Bear Stearns has released an interesting new report on the Long Tail effect in media, focusing especially on television. It's a follow-up on an earlier report on Long Tail effects, and as such it's an effort to address "pushback" and other objections from media industry heavyweights who make up a big part of Bear Stearn's client base.
The main objections were these three:
- How much demand is there for user-generated content (UGC)?
- Can UGC actually be monetized?
- Won’t “content always remain king”?
To the first question, Bear Stearns brings some real data to bear and finds that UGC is indeed a big deal:
Some investors remain skeptical that UGC is more than a passing fad. If we define UGC as page views only from sites such as Myspace.com, Facebook.com, Youtube.com, Wikipedia.org, Blogger.com, and Digg.com (which is quite conservative), we estimate that UGC now accounts for 13% of total U.S. Internet traffic, up from 0%-1% in 2004. Based on these statistics, we submit that UGC is here to stay.
On the second, the investment bank's answer, like everyone else's, is a fuzzy "probably", predicting that we'll get video advertising right someday. Of course text advertising on UGC content is already there.

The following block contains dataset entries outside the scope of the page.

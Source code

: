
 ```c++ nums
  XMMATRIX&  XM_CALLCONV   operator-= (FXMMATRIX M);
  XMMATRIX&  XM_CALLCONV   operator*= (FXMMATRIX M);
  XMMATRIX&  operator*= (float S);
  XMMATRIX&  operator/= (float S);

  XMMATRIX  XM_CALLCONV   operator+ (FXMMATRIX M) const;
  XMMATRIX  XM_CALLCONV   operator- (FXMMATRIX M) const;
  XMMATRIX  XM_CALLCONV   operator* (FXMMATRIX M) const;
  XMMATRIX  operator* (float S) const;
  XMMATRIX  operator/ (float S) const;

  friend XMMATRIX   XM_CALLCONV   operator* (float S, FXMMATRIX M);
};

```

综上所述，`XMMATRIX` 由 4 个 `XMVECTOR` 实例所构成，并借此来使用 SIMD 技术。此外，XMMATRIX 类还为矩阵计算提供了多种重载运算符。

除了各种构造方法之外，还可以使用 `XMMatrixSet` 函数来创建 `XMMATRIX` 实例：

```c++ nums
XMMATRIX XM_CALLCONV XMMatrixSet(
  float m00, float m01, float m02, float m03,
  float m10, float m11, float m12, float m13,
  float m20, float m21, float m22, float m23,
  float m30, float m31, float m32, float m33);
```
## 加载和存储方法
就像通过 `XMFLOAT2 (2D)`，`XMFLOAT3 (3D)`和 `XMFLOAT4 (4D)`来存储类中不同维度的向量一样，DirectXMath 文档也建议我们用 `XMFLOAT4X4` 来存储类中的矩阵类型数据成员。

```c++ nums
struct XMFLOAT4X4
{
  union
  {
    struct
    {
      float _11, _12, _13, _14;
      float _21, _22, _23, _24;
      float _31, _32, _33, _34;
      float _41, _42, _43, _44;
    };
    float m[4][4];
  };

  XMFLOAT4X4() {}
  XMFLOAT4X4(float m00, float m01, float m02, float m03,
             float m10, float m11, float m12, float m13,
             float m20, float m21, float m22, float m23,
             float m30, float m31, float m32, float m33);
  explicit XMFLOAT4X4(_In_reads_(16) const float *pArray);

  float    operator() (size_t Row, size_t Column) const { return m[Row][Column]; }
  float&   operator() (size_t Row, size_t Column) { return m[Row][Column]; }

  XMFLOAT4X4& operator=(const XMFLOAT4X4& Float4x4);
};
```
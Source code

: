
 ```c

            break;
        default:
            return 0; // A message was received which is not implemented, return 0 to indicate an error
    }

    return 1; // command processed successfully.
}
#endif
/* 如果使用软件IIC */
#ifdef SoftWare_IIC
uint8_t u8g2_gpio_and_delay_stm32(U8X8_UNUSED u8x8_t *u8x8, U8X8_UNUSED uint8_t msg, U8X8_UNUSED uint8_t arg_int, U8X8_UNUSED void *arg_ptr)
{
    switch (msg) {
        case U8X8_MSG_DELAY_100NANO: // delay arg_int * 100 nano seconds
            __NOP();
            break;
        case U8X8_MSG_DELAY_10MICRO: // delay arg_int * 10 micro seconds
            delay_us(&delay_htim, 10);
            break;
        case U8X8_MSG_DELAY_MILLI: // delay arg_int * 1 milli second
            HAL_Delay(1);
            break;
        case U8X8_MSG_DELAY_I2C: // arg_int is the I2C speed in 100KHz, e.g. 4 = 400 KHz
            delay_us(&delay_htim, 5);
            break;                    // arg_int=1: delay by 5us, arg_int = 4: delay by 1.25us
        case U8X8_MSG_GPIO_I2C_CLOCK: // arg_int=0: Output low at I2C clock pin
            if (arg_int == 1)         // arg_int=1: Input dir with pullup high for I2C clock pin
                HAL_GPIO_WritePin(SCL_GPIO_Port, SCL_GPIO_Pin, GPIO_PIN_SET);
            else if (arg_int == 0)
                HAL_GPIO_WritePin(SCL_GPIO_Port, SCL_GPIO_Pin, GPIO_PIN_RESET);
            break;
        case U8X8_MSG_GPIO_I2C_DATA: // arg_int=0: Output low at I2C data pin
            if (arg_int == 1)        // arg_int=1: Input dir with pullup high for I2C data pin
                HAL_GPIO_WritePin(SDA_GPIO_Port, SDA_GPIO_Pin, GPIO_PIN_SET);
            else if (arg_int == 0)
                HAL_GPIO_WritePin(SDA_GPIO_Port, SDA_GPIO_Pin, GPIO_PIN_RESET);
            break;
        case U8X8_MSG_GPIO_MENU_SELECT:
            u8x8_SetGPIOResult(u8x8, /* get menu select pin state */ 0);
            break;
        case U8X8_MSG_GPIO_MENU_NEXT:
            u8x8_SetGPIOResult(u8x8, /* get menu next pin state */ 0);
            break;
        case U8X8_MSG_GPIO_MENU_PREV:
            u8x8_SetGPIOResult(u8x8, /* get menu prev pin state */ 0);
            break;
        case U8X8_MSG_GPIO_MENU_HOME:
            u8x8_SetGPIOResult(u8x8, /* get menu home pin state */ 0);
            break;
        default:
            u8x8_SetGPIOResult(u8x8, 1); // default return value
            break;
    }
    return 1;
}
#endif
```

Finally, on the third question, Bear Stearns believes (as do I; indeed a third of my book is focused on this) that in a world of infinite choice, content is only as valuable as your ability to find it. They call that "context and aggregation", and it's what both Google and your favorite blogger do when the filter the web according to a narrow lens, be it your expressed search term or their own sensibility.

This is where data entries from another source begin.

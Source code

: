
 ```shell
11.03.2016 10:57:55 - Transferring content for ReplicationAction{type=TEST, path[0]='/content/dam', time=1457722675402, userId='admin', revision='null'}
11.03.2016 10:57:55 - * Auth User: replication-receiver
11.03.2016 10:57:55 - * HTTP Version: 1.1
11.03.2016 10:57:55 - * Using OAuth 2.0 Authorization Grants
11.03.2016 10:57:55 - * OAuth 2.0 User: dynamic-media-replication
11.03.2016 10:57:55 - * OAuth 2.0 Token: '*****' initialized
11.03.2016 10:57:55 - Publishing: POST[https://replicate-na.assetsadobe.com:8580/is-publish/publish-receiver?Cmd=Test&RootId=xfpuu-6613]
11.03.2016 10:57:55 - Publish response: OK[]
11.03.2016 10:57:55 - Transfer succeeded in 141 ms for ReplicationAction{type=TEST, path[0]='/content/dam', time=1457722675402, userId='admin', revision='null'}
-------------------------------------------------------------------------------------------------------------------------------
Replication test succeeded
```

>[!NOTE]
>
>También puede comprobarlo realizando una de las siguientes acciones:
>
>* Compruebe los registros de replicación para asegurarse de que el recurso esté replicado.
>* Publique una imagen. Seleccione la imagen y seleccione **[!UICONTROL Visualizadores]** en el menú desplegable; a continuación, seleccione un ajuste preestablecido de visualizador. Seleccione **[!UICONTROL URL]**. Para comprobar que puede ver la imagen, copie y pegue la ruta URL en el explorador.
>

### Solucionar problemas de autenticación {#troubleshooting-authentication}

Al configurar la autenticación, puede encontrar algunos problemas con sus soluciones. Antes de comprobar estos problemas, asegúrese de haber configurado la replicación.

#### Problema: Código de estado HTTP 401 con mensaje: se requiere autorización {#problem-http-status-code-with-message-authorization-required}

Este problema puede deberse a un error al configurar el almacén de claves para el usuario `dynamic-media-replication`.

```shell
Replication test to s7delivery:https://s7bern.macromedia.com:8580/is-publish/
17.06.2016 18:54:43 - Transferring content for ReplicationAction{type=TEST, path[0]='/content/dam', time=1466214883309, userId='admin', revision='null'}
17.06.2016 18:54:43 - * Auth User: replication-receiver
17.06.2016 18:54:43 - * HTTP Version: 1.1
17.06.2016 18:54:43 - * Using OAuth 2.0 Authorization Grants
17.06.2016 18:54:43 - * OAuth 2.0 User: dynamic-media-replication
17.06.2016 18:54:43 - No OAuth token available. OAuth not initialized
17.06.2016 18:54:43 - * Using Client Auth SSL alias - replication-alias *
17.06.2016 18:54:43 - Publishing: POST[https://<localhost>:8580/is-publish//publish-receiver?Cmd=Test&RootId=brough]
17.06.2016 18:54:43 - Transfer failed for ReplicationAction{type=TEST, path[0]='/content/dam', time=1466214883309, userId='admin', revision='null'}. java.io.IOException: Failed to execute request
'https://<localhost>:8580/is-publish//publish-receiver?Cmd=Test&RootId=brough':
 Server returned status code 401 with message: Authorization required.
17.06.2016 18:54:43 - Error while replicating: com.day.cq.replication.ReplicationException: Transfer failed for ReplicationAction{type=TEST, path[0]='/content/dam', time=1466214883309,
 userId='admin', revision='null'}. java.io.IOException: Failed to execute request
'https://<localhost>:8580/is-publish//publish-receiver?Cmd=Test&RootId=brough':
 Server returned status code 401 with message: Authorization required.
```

And then, in one of the best parts of the report, they illustrate the problem with the notion that "content is king". In practice, only good content is king, and good content is impossible to consistently create.
One of the counterarguments to our “context and aggregation are king” thesis is that,
for as long as most can recall, the entertainment industry has lived by the axiom
“content is king.” However, no one company has proven consistently capable of
producing “great content,” as evidenced by volatility in TV ratings and box office per
film for movie studios, given the inherent fickleness of consumer demand for
entertainment goods.
This chaotic mess of a chart below says it all. Like the wise man said, in Hollywood, despite the bluster about track records and taste, "nobody knows anything." It's all a crapshoot. Better to play the big-n statistical game of UGC, as YouTube has, than place big bets on a few horses like network TV.